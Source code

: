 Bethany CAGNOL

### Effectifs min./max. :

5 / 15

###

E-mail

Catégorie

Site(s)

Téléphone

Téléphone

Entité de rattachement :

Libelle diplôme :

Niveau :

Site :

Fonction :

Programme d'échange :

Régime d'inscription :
=====
The required answer is the complete data, repeated exactly.

Source code

: Bethany CAGNOL

### Effectifs min./max. :

5 / 15

###

E-mail

Catégorie

Site(s)

Téléphone

Téléphone

Entité de rattachement :

Libelle diplôme :

Niveau :

Site :

Fonction :

Programme d'échange :

Régime d'inscription :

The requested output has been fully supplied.